- Instructions for the task:
Pictures in the records are to be excluded from an otherwise exact copy.

Data supplied below:

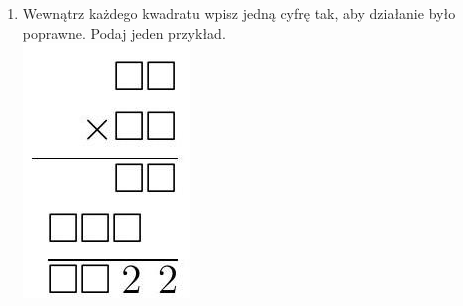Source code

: \documentclass[10pt]{article}
\begin{document}
\begin{enumerate}
  \item Wewnątrz każdego kwadratu wpisz jedną cyfrę tak, aby działanie było poprawne. Podaj jeden przykład.\\
\includegraphics[max width=\textwidth, center]{2024_11_21_a8036543db8f2963a2e7g-1}
\end{enumerate}
\end{document}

End of Data supplied.

- Written response:
Source code

: \documentclass[10pt]{article}
\begin{document}
\begin{enumerate}
  \item Wewnątrz każdego kwadratu wpisz jedną cyfrę tak, aby działanie było poprawne. Podaj jeden przykład.\\
\includegraphics[max width=\textwidth, center]{2024_11_21_a8036543db8f2963a2e7g-1}
\end{enumerate}
\end{document}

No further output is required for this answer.